I have asked for like the ability to apply a filter that maps real strings from real users to a very small number of character classes, so that I may run some codec on data that is equivalent to user data for the purposes of the codec. I have heard, this is not a good use of my time, and if I really care so much I should instead make various guesses about the production data distribution of user-created strings (that need to be json-escaped) and then we can deploy each of them and keep the best, if we can even tell the difference.

jasonthorsness · 2025-07-24T19:10:37 1753384237

If the real data is sensitive, it's hard to distill test data from it that succeeds in fully removing the sensitivity but that is still useful. Depending on the domain even median string length could be sensitive.

kazinator · 2025-07-24T20:56:38 1753390598

If they were forking that JVM in order to offer it as a development tool to a broad developer base, then such an optimization might be worth keeping.
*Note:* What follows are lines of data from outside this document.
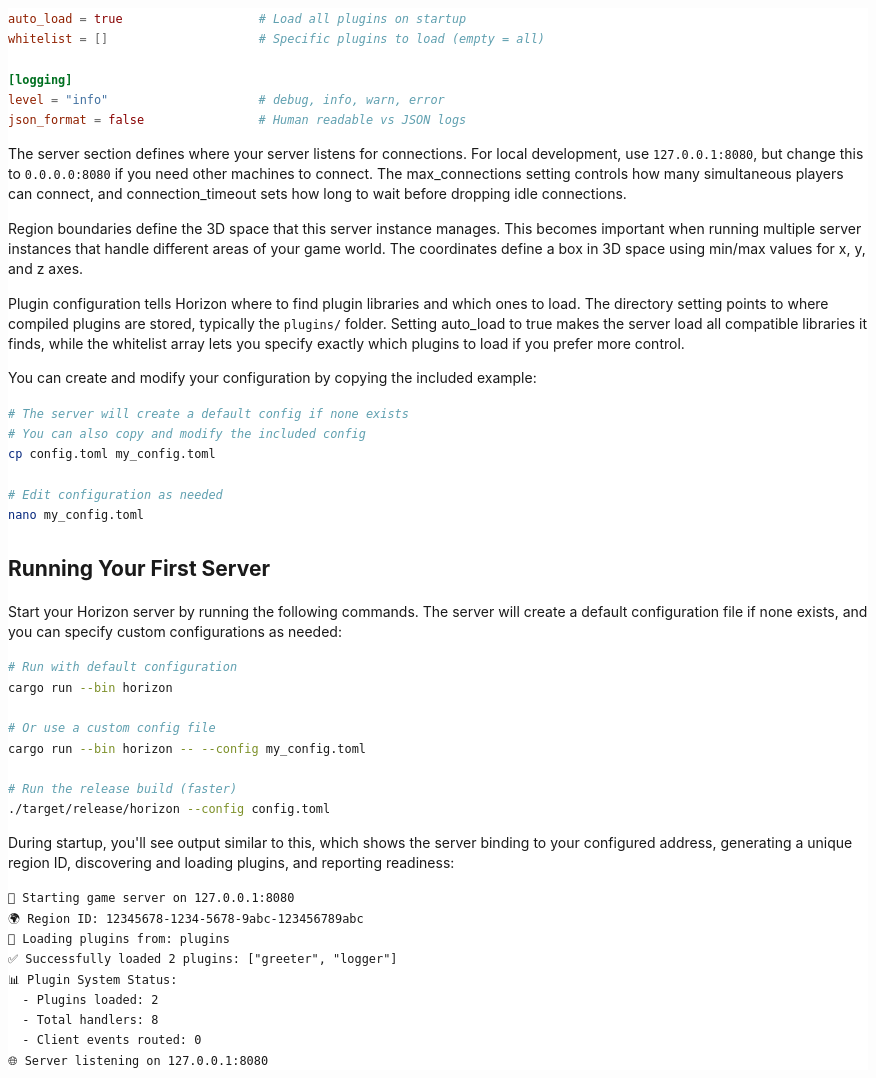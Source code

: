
 ```toml
auto_load = true                   # Load all plugins on startup
whitelist = []                     # Specific plugins to load (empty = all)

[logging]
level = "info"                     # debug, info, warn, error
json_format = false                # Human readable vs JSON logs
```

The server section defines where your server listens for connections. For local development, use `127.0.0.1:8080`, but change this to `0.0.0.0:8080` if you need other machines to connect. The max_connections setting controls how many simultaneous players can connect, and connection_timeout sets how long to wait before dropping idle connections.

Region boundaries define the 3D space that this server instance manages. This becomes important when running multiple server instances that handle different areas of your game world. The coordinates define a box in 3D space using min/max values for x, y, and z axes.

Plugin configuration tells Horizon where to find plugin libraries and which ones to load. The directory setting points to where compiled plugins are stored, typically the `plugins/` folder. Setting auto_load to true makes the server load all compatible libraries it finds, while the whitelist array lets you specify exactly which plugins to load if you prefer more control.

You can create and modify your configuration by copying the included example:

```bash
# The server will create a default config if none exists
# You can also copy and modify the included config
cp config.toml my_config.toml

# Edit configuration as needed
nano my_config.toml
```

## Running Your First Server

Start your Horizon server by running the following commands. The server will create a default configuration file if none exists, and you can specify custom configurations as needed:

```bash
# Run with default configuration
cargo run --bin horizon

# Or use a custom config file
cargo run --bin horizon -- --config my_config.toml

# Run the release build (faster)
./target/release/horizon --config config.toml
```

During startup, you'll see output similar to this, which shows the server binding to your configured address, generating a unique region ID, discovering and loading plugins, and reporting readiness:

```
🚀 Starting game server on 127.0.0.1:8080
🌍 Region ID: 12345678-1234-5678-9abc-123456789abc
🔌 Loading plugins from: plugins
✅ Successfully loaded 2 plugins: ["greeter", "logger"]
📊 Plugin System Status:
  - Plugins loaded: 2
  - Total handlers: 8
  - Client events routed: 0
🌐 Server listening on 127.0.0.1:8080
```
Someone out there might have an application in which they are serializing large numbers of large integers.

The case for abandoning it is not as strong, since you don't know who is doing what.

It's a guessing game in programming language run-times and compilers: "will anyone need this improvement?" You have room to invent "yes" vibes. :)

grogers · 2025-07-24T22:41:36 1753396896

If the distribution of numbers you are serializing is uniformly random, you generally wouldn't choose a variable length encoding. Sometimes the choice is made for you of course, but not usually.

necovek · 2025-07-25T04:11:23 1753416683

The problem is that this is a complex assembly implementation that needs to be maintained over the course of decades in the future. Unless you have a good reason to keep it, you should drop it.

spott · 2025-07-25T01:48:23 1753408103

Why is just capturing real values not the answer here?

Something like grab .01% of the inputs to that function for a day or something like that (maybe a lower fraction over a week or month).

Is the cost of grabbing this that high?

adrianN · 2025-07-25T03:42:55 1753414975

That works for some cases, but if you have a service that processes customer data you probably don’t want to make copies without consulting with legal.